● **PROBLEM**
How many of the lines in the data contain "import"? Give only the number.

● **MATERIAL TO PROCESS**
******
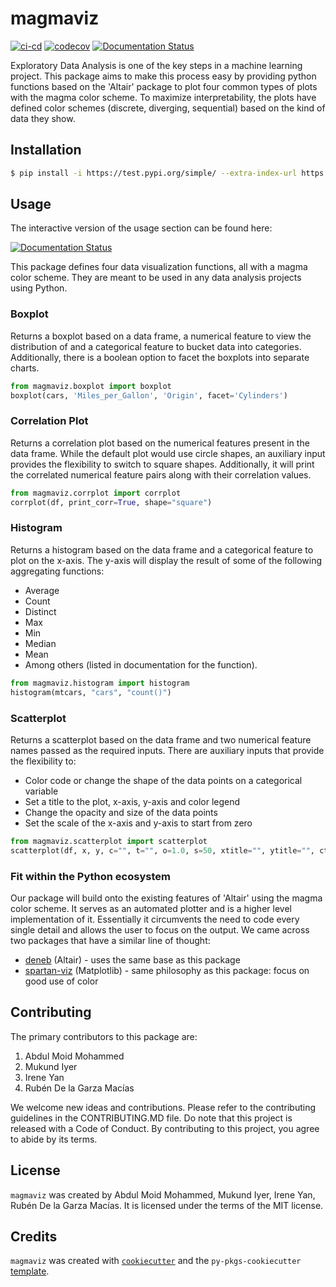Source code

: # magmaviz

[![ci-cd](https://github.com/UBC-MDS/magmaviz/actions/workflows/ci-cd.yml/badge.svg)](https://github.com/UBC-MDS/magmaviz/actions/workflows/ci-cd.yml)
[![codecov](https://codecov.io/gh/UBC-MDS/magmaviz/branch/main/graph/badge.svg?token=x4djzZhNFV)](https://codecov.io/gh/UBC-MDS/magmaviz)
[![Documentation Status](https://readthedocs.org/projects/magmaviz/badge/?version=latest)](https://magmaviz.readthedocs.io/en/latest/?badge=latest)

Exploratory Data Analysis is one of the key steps in a machine learning project. This package aims to make this process easy by providing python functions based on the 'Altair' package to plot four common types of plots with the magma color scheme. To maximize interpretability, the plots have defined color schemes (discrete, diverging, sequential) based on the kind of data they show.

## Installation

```bash
$ pip install -i https://test.pypi.org/simple/ --extra-index-url https://pypi.org/simple magmaviz
```

## Usage 

The interactive version of the usage section can be found here: 

[![Documentation Status](https://readthedocs.org/projects/magmaviz/badge/?version=latest)](https://magmaviz.readthedocs.io/en/latest/?badge=latest)


This package defines four data visualization functions, all with a magma color scheme. They are meant to be used in any data analysis projects using Python. 

### Boxplot

Returns a boxplot based on a data frame, a numerical feature to view the distribution of and a categorical feature to bucket data into categories. Additionally, there is a boolean option to facet the boxplots into separate charts.

```python
from magmaviz.boxplot import boxplot
boxplot(cars, 'Miles_per_Gallon', 'Origin', facet='Cylinders')
```

### Correlation Plot

Returns a correlation plot based on the numerical features present in the data frame. While the default plot would use circle shapes, an auxiliary input provides the flexibility to switch to square shapes. Additionally, it will print the correlated numerical feature pairs along with their correlation values.

```python
from magmaviz.corrplot import corrplot
corrplot(df, print_corr=True, shape="square")
```

### Histogram

Returns a histogram based on the data frame and a categorical feature to plot on the x-axis. The y-axis will display the result of some of the following aggregating functions:
- Average
- Count
- Distinct
- Max
- Min
- Median
- Mean
- Among others (listed in documentation for the function).

```python
from magmaviz.histogram import histogram
histogram(mtcars, "cars", "count()")
```

### Scatterplot

Returns a scatterplot based on the data frame and two numerical feature names passed as the required inputs. There are auxiliary inputs that provide the flexibility to:
- Color code or change the shape of the data points on a categorical variable
- Set a title to the plot, x-axis, y-axis and color legend
- Change the opacity and size of the data points
- Set the scale of the x-axis and y-axis to start from zero

```python
from magmaviz.scatterplot import scatterplot
scatterplot(df, x, y, c="", t="", o=1.0, s=50, xtitle="", ytitle="", ctitle="", xzero=False, yzero=False, shapes=True)
```

### Fit within the Python ecosystem

Our package will build onto the existing features of 'Altair' using the magma color scheme. It serves as an automated plotter and is a higher level implementation of it. Essentially it circumvents the need to code every single detail and allows the user to focus on the output. We came across two packages that have a similar line of thought:

- [deneb](https://pypi.org/project/deneb/) (Altair) - uses the same base as this package
- [spartan-viz](https://pypi.org/project/spartan-viz/) (Matplotlib) - same philosophy as this package: focus on good use of color


## Contributing

The primary contributors to this package are:

1. Abdul Moid Mohammed
2. Mukund Iyer
3. Irene Yan
4. Rubén De la Garza Macías

We welcome new ideas and contributions. Please refer to the contributing guidelines in the CONTRIBUTING.MD file. Do note that this project is released with a Code of Conduct. By contributing to this project, you agree to abide by its terms.

## License

`magmaviz` was created by Abdul Moid Mohammed, Mukund Iyer, Irene Yan, Rubén De la Garza Macías. It is licensed under the terms of the MIT license.

## Credits

`magmaviz` was created with [`cookiecutter`](https://cookiecutter.readthedocs.io/en/latest/) and the `py-pkgs-cookiecutter` [template](https://github.com/py-pkgs/py-pkgs-cookiecutter).
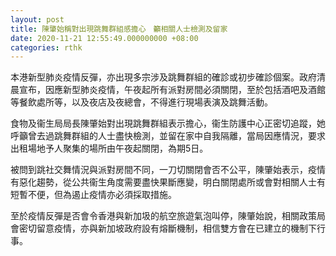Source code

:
```yaml
---
layout: post
title: 陳肇始稱對出現跳舞群組感擔心　籲相關人士檢測及留家
date: 2020-11-21 12:55:49.000000000 +08:00
categories: rthk
---
```


本港新型肺炎疫情反彈，亦出現多宗涉及跳舞群組的確診或初步確診個案。政府清晨宣布，因應新型肺炎疫情，午夜起所有派對房間必須關閉，至於包括酒吧及酒館等餐飲處所等，以及夜店及夜總會，不得進行現場表演及跳舞活動。

食物及衞生局局長陳肇始對出現跳舞群組表示擔心，衞生防護中心正密切追蹤，她呼籲曾去過跳舞群組的人士盡快檢測，並留在家中自我隔離，當局因應情況，要求出租場地予人聚集的場所由午夜起關閉，為期5日。

被問到跳社交舞情況與派對房間不同，一刀切關閉會否不公平，陳肇始表示，疫情有惡化趨勢，從公共衞生角度需要盡快果斷應變，明白關閉處所或會對相關人士有短暫不便，但為遏止疫情亦必須採取措施。

至於疫情反彈是否會令香港與新加圾的航空旅遊氣泡叫停，陳肇始說，相關政策局會密切留意疫情，亦與新加坡政府設有熔斷機制，相信雙方會在已建立的機制下行事。
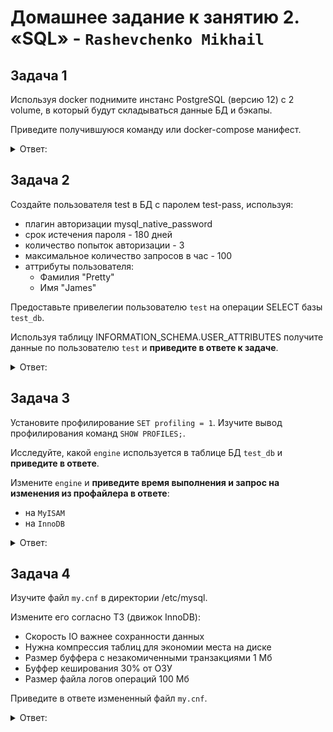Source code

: # Домашнее задание к занятию 2. «SQL» - `Rashevchenko Mikhail`

## Задача 1

Используя docker поднимите инстанс PostgreSQL (версию 12) c 2 volume, 
в который будут складываться данные БД и бэкапы.

Приведите получившуюся команду или docker-compose манифест.

<details><summary>Ответ:</summary>

```yaml  
version: '3.5'
services:
  mysql:
    image: mysql:8
    environment:
      - MYSQL_USER=admin
      - MYSQL_PASSWORD=qwe123 
      - MYSQL_ROOT_PASSWORD=root
      - MYSQL_DATABASE=test_db
    volumes:
      - ./data:/var/lib/mysql
      - ./backup:/data/backup/mysql
    ports:
      - "3306:3306"
    restart: always 
```

```bash  
mysql> SELECT * FROM orders WHERE price > 300;
+----+----------------+-------+
| id | title          | price |
+----+----------------+-------+
|  2 | My little pony |   500 |
+----+----------------+-------+
1 row in set (0.01 sec)

```

```bash  
mysql> SELECT count(*) FROM orders WHERE price > 300;
+----------+
| count(*) |
+----------+
|        1 |
+----------+
1 row in set (0.01 sec)

```

</details>

## Задача 2

Создайте пользователя test в БД c паролем test-pass, используя:
- плагин авторизации mysql_native_password
- срок истечения пароля - 180 дней 
- количество попыток авторизации - 3 
- максимальное количество запросов в час - 100
- аттрибуты пользователя:
    - Фамилия "Pretty"
    - Имя "James"

Предоставьте привелегии пользователю `test` на операции SELECT базы `test_db`.
    
Используя таблицу INFORMATION_SCHEMA.USER_ATTRIBUTES получите данные по пользователю `test` и 
**приведите в ответе к задаче**.

<details><summary>Ответ:</summary>
  
```bash  

```

</details>

## Задача 3

Установите профилирование `SET profiling = 1`.
Изучите вывод профилирования команд `SHOW PROFILES;`.

Исследуйте, какой `engine` используется в таблице БД `test_db` и **приведите в ответе**.

Измените `engine` и **приведите время выполнения и запрос на изменения из профайлера в ответе**:
- на `MyISAM`
- на `InnoDB`

<details><summary>Ответ:</summary> 

```bash  

```

</details>

## Задача 4

Изучите файл `my.cnf` в директории /etc/mysql.

Измените его согласно ТЗ (движок InnoDB):
- Скорость IO важнее сохранности данных
- Нужна компрессия таблиц для экономии места на диске
- Размер буффера с незакомиченными транзакциями 1 Мб
- Буффер кеширования 30% от ОЗУ
- Размер файла логов операций 100 Мб

Приведите в ответе измененный файл `my.cnf`.


<details><summary>Ответ:</summary>  
 
```bash  

``` 
</details>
******
● **ANSWER SPACE**
4